Mitochondria can even fuse with one another without scrambling their parts or functions. They can migrate on the cytoskeletal highway and gather where they are needed. Of particular note is the finding that they can network with one another: “mitochondria are functionally linked and operate as ‘social’ collectives within the cell cytoplasm,” the authors say. Consider the far-reaching effects of mitochondria described in the authors’ summary: 

Mitochondria are equipped with a surprisingly wide variety of receptors and molecular features that give them the ability to sense hormonal, metabolic, ionic, genetic, and other inputs. With such sensitivity to a broad spectrum of inputs, the MIPS senses both the local biochemical conditions surrounding each organelle and systemic neuroendocrine signals produced in distant anatomical locations of the organism: by other cells, within other organs. 

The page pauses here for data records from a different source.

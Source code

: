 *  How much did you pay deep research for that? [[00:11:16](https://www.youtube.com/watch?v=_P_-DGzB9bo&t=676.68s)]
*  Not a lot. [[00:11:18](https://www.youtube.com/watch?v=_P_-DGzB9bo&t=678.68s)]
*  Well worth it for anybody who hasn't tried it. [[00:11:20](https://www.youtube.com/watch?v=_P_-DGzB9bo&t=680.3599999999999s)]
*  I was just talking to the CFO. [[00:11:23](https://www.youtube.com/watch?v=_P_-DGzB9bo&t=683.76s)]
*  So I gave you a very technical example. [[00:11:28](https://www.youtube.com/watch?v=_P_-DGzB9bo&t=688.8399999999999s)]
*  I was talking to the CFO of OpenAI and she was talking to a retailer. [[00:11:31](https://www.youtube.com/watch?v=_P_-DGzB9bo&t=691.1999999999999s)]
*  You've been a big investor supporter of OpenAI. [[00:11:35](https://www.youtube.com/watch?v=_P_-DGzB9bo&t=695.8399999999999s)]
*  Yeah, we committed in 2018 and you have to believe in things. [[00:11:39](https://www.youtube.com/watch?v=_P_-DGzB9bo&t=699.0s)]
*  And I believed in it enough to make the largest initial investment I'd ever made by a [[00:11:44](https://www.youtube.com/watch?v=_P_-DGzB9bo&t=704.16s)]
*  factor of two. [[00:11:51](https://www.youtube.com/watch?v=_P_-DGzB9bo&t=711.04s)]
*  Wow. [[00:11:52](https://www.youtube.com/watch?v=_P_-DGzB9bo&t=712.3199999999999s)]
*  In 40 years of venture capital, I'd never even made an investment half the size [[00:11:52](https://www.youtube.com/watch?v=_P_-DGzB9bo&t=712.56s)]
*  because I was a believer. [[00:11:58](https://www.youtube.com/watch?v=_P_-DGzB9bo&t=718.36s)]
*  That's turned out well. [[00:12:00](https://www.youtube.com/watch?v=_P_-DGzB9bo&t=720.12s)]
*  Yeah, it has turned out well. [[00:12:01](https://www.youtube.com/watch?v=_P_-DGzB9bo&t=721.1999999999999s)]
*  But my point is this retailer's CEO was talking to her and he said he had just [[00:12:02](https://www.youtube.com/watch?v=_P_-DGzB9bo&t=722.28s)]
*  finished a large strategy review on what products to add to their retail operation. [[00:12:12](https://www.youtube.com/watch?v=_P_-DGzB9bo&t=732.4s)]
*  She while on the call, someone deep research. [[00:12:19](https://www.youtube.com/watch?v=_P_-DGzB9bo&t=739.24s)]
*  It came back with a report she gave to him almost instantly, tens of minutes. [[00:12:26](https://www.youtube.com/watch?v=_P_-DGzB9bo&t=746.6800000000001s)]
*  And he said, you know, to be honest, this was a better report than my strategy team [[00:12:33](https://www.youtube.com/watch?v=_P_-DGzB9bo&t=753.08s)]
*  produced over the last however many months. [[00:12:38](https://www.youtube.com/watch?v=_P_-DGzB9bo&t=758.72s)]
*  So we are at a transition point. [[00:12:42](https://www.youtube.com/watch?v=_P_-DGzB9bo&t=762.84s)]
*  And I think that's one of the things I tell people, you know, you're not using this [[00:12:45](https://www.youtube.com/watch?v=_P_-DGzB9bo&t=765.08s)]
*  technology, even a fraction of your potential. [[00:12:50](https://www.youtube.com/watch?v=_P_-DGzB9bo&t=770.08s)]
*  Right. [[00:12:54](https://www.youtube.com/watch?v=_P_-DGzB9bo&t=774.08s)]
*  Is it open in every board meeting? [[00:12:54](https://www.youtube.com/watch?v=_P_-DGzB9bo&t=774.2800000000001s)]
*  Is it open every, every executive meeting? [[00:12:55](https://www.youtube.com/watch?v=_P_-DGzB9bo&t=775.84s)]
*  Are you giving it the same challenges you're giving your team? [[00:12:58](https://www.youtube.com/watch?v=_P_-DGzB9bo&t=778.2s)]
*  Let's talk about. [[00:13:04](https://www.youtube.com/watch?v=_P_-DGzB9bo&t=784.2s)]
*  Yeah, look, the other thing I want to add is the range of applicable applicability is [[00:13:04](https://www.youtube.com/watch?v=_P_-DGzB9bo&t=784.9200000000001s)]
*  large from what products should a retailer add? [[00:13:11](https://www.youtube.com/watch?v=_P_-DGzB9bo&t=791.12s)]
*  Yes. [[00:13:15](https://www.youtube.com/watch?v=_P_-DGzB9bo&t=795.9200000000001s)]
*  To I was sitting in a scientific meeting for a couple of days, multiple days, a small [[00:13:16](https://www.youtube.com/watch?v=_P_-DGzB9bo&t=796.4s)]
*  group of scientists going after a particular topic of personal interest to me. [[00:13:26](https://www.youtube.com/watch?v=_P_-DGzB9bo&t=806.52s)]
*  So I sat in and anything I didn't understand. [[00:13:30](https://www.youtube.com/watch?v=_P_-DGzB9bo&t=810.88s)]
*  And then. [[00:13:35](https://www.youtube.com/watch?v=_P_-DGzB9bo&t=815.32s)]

A related paper in the EMBO Journal (open access), by Patron et al., tells how mitochondria use their proton gradient to regulate proteostasis. Sensing inputs from calcium ions and voltage from proton flow, mitochondria can switch a certain protease on or off “to reshape the mitochondrial proteome and adjust the cellular metabolism.” A preprint on bioRxiv adds that this calcium signaling is finely tuned. It’s title: “Goldilocks calcium and the mitochondrial respiratory chain: too much, too little, just right.” 


Don’t forget that these roles are all in addition to the mitochodrion’s already-celebrated function as a producer of ATP through a series of irreducibly complex machines. Want to ponder that role a little more? Another preprint on bioRxiv reveals new details from cryo-electron microscopy about Complex 1, the first of five intricate machines in the electron transport chain. This factory of machines feeds protons to the rotary engines (ATP synthase) that supply our energy needs each second. Incidentally, this study was done on fruit flies — you know, those nearly invisible flying machines? They also have mitochondrial information processing systems, like every other living thing! 

Can the MIPS be Darwinized? 

It is sad to see Picard and Shirihai, so well aware of the elaborate functional complexity in the Mitochondrial Information Processing System, attribute it to chance. They cling to Darwinian evolution and the myth of endosymbiosis. “Through evolution,” they dream with dogmatic snores, “the endosymbiotic incorporation of mitochondria marked the transition from a selfish unicellular world to a multicellular reality.” 


How can any sensible person believe such notions? One reason is that Darwinism grants materialists an unlimited research program with no requirement for understanding how chance pulled it off. 

The evolutionary co-opting of a variety of DNA-binding receptors, GPCRs, and transporters suggests that increasing the range of inputs that mitochondria were capable of sensing must have positively contributed to the organism’s adaptive capacity. As a result, the diverse mitochondrial sensing machinery has been evolutionarily selected and likely also enriched in mitochondrial membranes relative to other organelles. Defining the full spectrum of inputs directly sensed by the MIPS across different cell types is an outstanding research challenge. 

Selection without a selector. Co-option without an operator. Machinery without an engineer. Enriching without an investment advisor. Equipping without a trainer. A research challenge, indeed.